◆ Exercise: Copy each line of the entries beneath that contains the word "README".
#### Extracted data ####
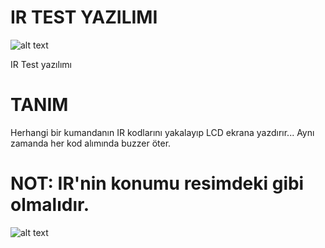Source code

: IR TEST YAZILIMI 
===========================================

![alt text](https://github.com/CNRIoT/CNR_Duino/blob/master/resimler/IR_KOD.jpg)

IR Test yazılımı

# TANIM
Herhangi bir kumandanın IR kodlarını yakalayıp LCD ekrana yazdırır... 
Aynı zamanda her kod alımında buzzer öter. 

# NOT: IR'nin konumu resimdeki gibi olmalıdır.  
![alt text](https://github.com/CNRIoT/CNR_Duino/blob/master/resimler/IR.jpg)

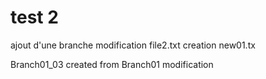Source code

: test 2
====
ajout d'une branche 
	modification file2.txt
	creation new01.tx

Branch01_03 created from Branch01
modification

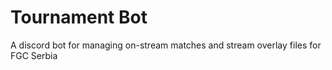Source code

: # Tournament Bot
 A discord bot for managing on-stream matches and stream overlay files for FGC Serbia
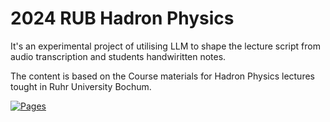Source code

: # 2024 RUB Hadron Physics

It's an experimental project of utilising LLM to shape the lecture script from audio transcription and students handwiritten notes.

The content is based on the Course materials for Hadron Physics lectures tought in Ruhr University Bochum.

[![Pages](https://img.shields.io/badge/Pages-RUB%20Hadron%20Physics-blue)](https://mmikhasenko.github.io/LM-Notes-HadronPhysics/)
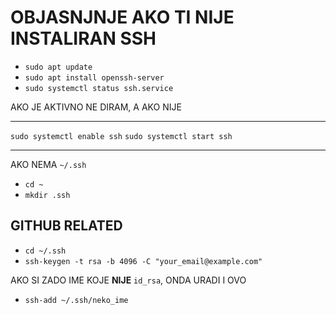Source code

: # OBJASNJNJE AKO TI NIJE INSTALIRAN SSH

- `sudo apt update`
- `sudo apt install openssh-server`
- `sudo systemctl status ssh.service`

AKO JE AKTIVNO NE DIRAM, A AKO NIJE

***
`sudo systemctl enable ssh`
`sudo systemctl start ssh`
***

AKO NEMA `~/.ssh`

- `cd ~`
- `mkdir .ssh`

## GITHUB RELATED

- `cd ~/.ssh`
- `ssh-keygen -t rsa -b 4096 -C "your_email@example.com"`

AKO SI ZADO IME KOJE **NIJE** `id_rsa`, ONDA URADI I OVO

- `ssh-add ~/.ssh/neko_ime`

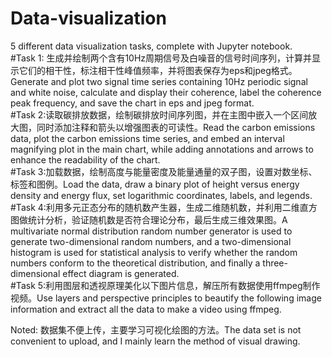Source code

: # Data-visualization
5 different data visualization tasks, complete with Jupyter notebook.  
#Task 1: 生成并绘制两个含有10Hz周期信号及白噪音的信号时间序列，计算并显示它们的相干性，标注相干性峰值频率，并将图表保存为eps和jpeg格式。Generate and plot two signal time series containing 10Hz periodic signal and white noise, calculate and display their coherence, label the coherence peak frequency, and save the chart in eps and jpeg format.  
#Task 2:读取碳排放数据，绘制碳排放时间序列图，并在主图中嵌入一个区间放大图，同时添加注释和箭头以增强图表的可读性。Read the carbon emissions data, plot the carbon emissions time series, and embed an interval magnifying plot in the main chart, while adding annotations and arrows to enhance the readability of the chart.  
#Task 3:加载数据，绘制高度与能量密度及能量通量的双子图，设置对数坐标、标签和图例。Load the data, draw a binary plot of height versus energy density and energy flux, set logarithmic coordinates, labels, and legends.  
#Task 4:利用多元正态分布的随机数产生器，生成二维随机数，并利用二维直方图做统计分析，验证随机数是否符合理论分布，最后生成三维效果图。A multivariate normal distribution random number generator is used to generate two-dimensional random numbers, and a two-dimensional histogram is used for statistical analysis to verify whether the random numbers conform to the theoretical distribution, and finally a three-dimensional effect diagram is generated.  
#Task 5:利用图层和透视原理美化以下图片信息，解压所有数据使用ffmpeg制作视频。Use layers and perspective principles to beautify the following image information and extract all the data to make a video using ffmpeg.    
  
Noted: 数据集不便上传，主要学习可视化绘图的方法。The data set is not convenient to upload, and I mainly learn the method of visual drawing.
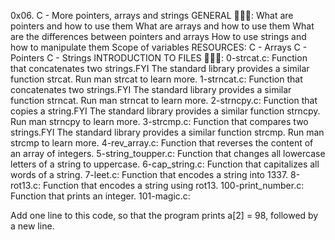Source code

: 0x06. C - More pointers, arrays and strings
GENERAL 📖📖📖:
What are pointers and how to use them
What are arrays and how to use them
What are the differences between pointers and arrays
How to use strings and how to manipulate them
Scope of variables
RESOURCES:
C - Arrays
C - Pointers
C - Strings
INTRODUCTION TO FILES 📕📕📕:
0-strcat.c: Function that concatenates two strings.FYI The standard library provides a similar function strcat. Run man strcat to learn more.
1-strncat.c: Function that concatenates two strings.FYI The standard library provides a similar function strncat. Run man strncat to learn more.
2-strncpy.c: Function that copies a string.FYI The standard library provides a similar function strncpy. Run man strncpy to learn more.
3-strcmp.c: Function that compares two strings.FYI The standard library provides a similar function strcmp. Run man strcmp to learn more.
4-rev_array.c: Function that reverses the content of an array of integers.
5-string_toupper.c: Function that changes all lowercase letters of a string to uppercase.
6-cap_string.c: Function that capitalizes all words of a string.
7-leet.c: Function that encodes a string into 1337.
8-rot13.c: Function that encodes a string using rot13.
100-print_number.c: Function that prints an integer.
101-magic.c: 


Add one line to this code, so that the program prints a[2] = 98, followed by a new line.
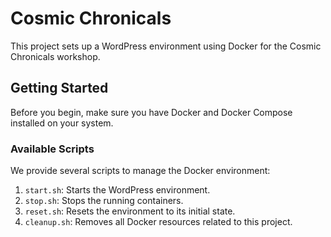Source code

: # Cosmic Chronicals

This project sets up a WordPress environment using Docker for the Cosmic Chronicals workshop.

## Getting Started

Before you begin, make sure you have Docker and Docker Compose installed on your system.

### Available Scripts

We provide several scripts to manage the Docker environment:

1. `start.sh`: Starts the WordPress environment.
2. `stop.sh`: Stops the running containers.
3. `reset.sh`: Resets the environment to its initial state.
4. `cleanup.sh`: Removes all Docker resources related to this project.

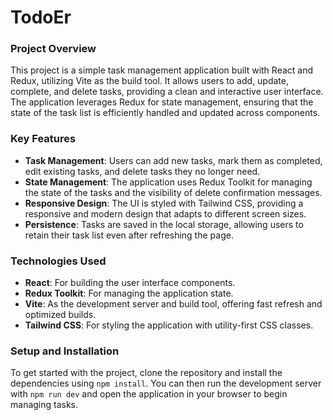 # TodoEr

### Project Overview

This project is a simple task management application built with React and Redux, utilizing Vite as the build tool. It allows users to add, update, complete, and delete tasks, providing a clean and interactive user interface. The application leverages Redux for state management, ensuring that the state of the task list is efficiently handled and updated across components.

### Key Features

- **Task Management**: Users can add new tasks, mark them as completed, edit existing tasks, and delete tasks they no longer need.
- **State Management**: The application uses Redux Toolkit for managing the state of the tasks and the visibility of delete confirmation messages.
- **Responsive Design**: The UI is styled with Tailwind CSS, providing a responsive and modern design that adapts to different screen sizes.
- **Persistence**: Tasks are saved in the local storage, allowing users to retain their task list even after refreshing the page.

### Technologies Used

- **React**: For building the user interface components.
- **Redux Toolkit**: For managing the application state.
- **Vite**: As the development server and build tool, offering fast refresh and optimized builds.
- **Tailwind CSS**: For styling the application with utility-first CSS classes.

### Setup and Installation

To get started with the project, clone the repository and install the dependencies using `npm install`. You can then run the development server with `npm run dev` and open the application in your browser to begin managing tasks.
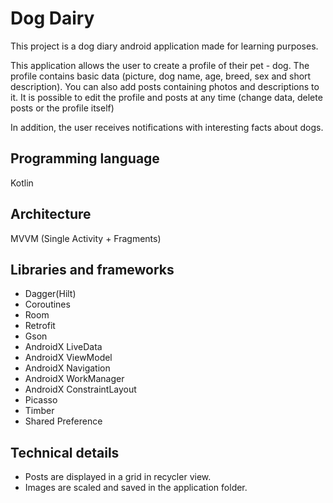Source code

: Dog Dairy
=========
This project is a dog diary android application made for learning purposes.

This application allows the user to create a profile of their pet - dog. The profile contains basic data (picture, dog name, age, breed, sex and short description).
You can also add posts containing photos and descriptions to it. It is possible to edit the profile and posts at any time (change data, delete posts or the profile itself)

In addition, the user receives notifications with interesting facts about dogs.

Programming language
--------
Kotlin

Architecture
------------
MVVM (Single Activity + Fragments)

Libraries and frameworks
-----------------------------
* Dagger(Hilt)
* Coroutines
* Room 
* Retrofit
* Gson
* AndroidX LiveData
* AndroidX ViewModel
* AndroidX Navigation
* AndroidX WorkManager
* AndroidX ConstraintLayout
* Picasso
* Timber
* Shared Preference

Technical details
-----------------
* Posts are displayed in a grid in recycler view.
* Images are scaled and saved in the application folder.

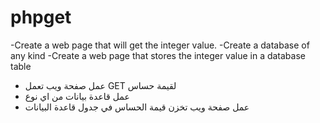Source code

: # phpget
-Create a web page that will get the integer value.
-Create a database of any kind
-Create a web page that stores the integer value in a database table

- عمل صفحة ويب تعمل GET لقيمة حساس
- عمل قاعدة بيانات من اي نوع 
- عمل صفحة ويب تخزن قيمة الحساس في جدول قاعدة البيانات 
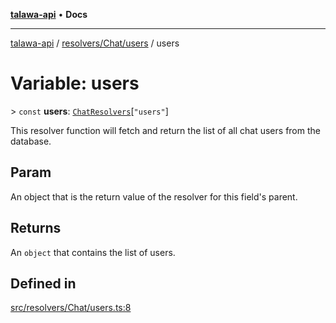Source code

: [**talawa-api**](../../../../README.md) • **Docs**

***

[talawa-api](../../../../modules.md) / [resolvers/Chat/users](../README.md) / users

# Variable: users

\> `const` **users**: [`ChatResolvers`](../../../../types/generatedGraphQLTypes/type-aliases/ChatResolvers.md)\[`"users"`\]

This resolver function will fetch and return the list of all chat users from the database.

## Param

An object that is the return value of the resolver for this field's parent.

## Returns

An `object` that contains the list of users.

## Defined in

[src/resolvers/Chat/users.ts:8](https://github.com/PalisadoesFoundation/talawa-api/blob/f4877b986932181336f42a7336754de05976cd97/src/resolvers/Chat/users.ts#L8)

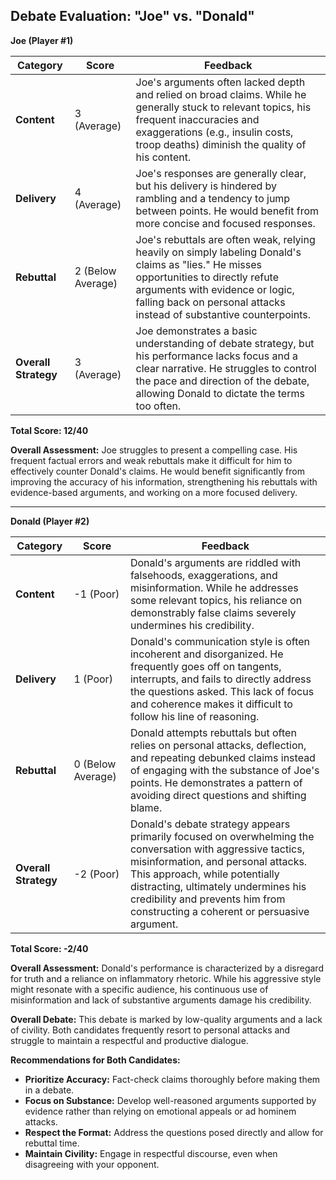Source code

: ## Debate Evaluation: "Joe" vs. "Donald"

**Joe (Player #1)**

| Category | Score | Feedback |
|---|---|---|
| **Content** | 3 (Average) | Joe's arguments often lacked depth and relied on broad claims. While he generally stuck to relevant topics, his frequent inaccuracies and exaggerations (e.g., insulin costs, troop deaths) diminish the quality of his content.  |
| **Delivery** | 4 (Average) | Joe's responses are generally clear, but his delivery is hindered by rambling and a tendency to jump between points. He would benefit from more concise and focused responses. |
| **Rebuttal** | 2 (Below Average) | Joe's rebuttals are often weak, relying heavily on simply labeling Donald's claims as "lies." He misses opportunities to directly refute arguments with evidence or logic, falling back on personal attacks instead of substantive counterpoints. | 
| **Overall Strategy** | 3 (Average) | Joe demonstrates a basic understanding of debate strategy, but his performance lacks focus and a clear narrative. He struggles to control the pace and direction of the debate, allowing Donald to dictate the terms too often.  |

**Total Score: 12/40**

**Overall Assessment:** Joe struggles to present a compelling case. His frequent factual errors and weak rebuttals make it difficult for him to effectively counter Donald's claims. He would benefit significantly from improving the accuracy of his information, strengthening his rebuttals with evidence-based arguments, and working on a more focused delivery. 

---

**Donald (Player #2)**

| Category | Score | Feedback |
|---|---|---|
| **Content** | -1 (Poor) | Donald's arguments are riddled with falsehoods, exaggerations, and misinformation. While he addresses some relevant topics, his reliance on demonstrably false claims severely undermines his credibility.  |
| **Delivery** | 1 (Poor) | Donald's communication style is often incoherent and disorganized. He frequently goes off on tangents, interrupts, and fails to directly address the questions asked. This lack of focus and coherence makes it difficult to follow his line of reasoning. |
| **Rebuttal** | 0 (Below Average) |  Donald attempts rebuttals but often relies on personal attacks, deflection, and repeating debunked claims instead of engaging with the substance of Joe's points. He demonstrates a pattern of avoiding direct questions and shifting blame. |
| **Overall Strategy** |  -2 (Poor) | Donald's debate strategy appears primarily focused on overwhelming the conversation with aggressive tactics, misinformation, and personal attacks. This approach, while potentially distracting, ultimately undermines his credibility and prevents him from constructing a coherent or persuasive argument. |

**Total Score: -2/40**

**Overall Assessment:**  Donald's performance is characterized by a disregard for truth and a reliance on inflammatory rhetoric.  While his aggressive style might resonate with a specific audience, his continuous use of misinformation and lack of substantive arguments damage his credibility.  

**Overall Debate:** This debate is marked by low-quality arguments and a lack of civility.  Both candidates frequently resort to personal attacks and struggle to maintain a respectful and productive dialogue.

**Recommendations for Both Candidates:**

* **Prioritize Accuracy:** Fact-check claims thoroughly before making them in a debate. 
* **Focus on Substance:**  Develop well-reasoned arguments supported by evidence rather than relying on emotional appeals or ad hominem attacks. 
* **Respect the Format:**  Address the questions posed directly and allow for rebuttal time. 
* **Maintain Civility:**  Engage in respectful discourse, even when disagreeing with your opponent. 
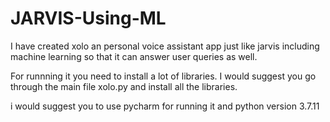 # JARVIS-Using-ML
I have created xolo an personal voice assistant app just like jarvis including machine learning so that it can answer user queries as well.

For runnning it you need to install a lot of libraries. I would suggest you go through the main file xolo.py and install all the libraries.

i would suggest you to use pycharm for running it and python version 3.7.11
####
◆ Solved exercise:
: [**talawa-api**](../../../../README.md) • **Docs**
[talawa-api](../../../../modules.md) / [resolvers/Chat/users](../README.md) / users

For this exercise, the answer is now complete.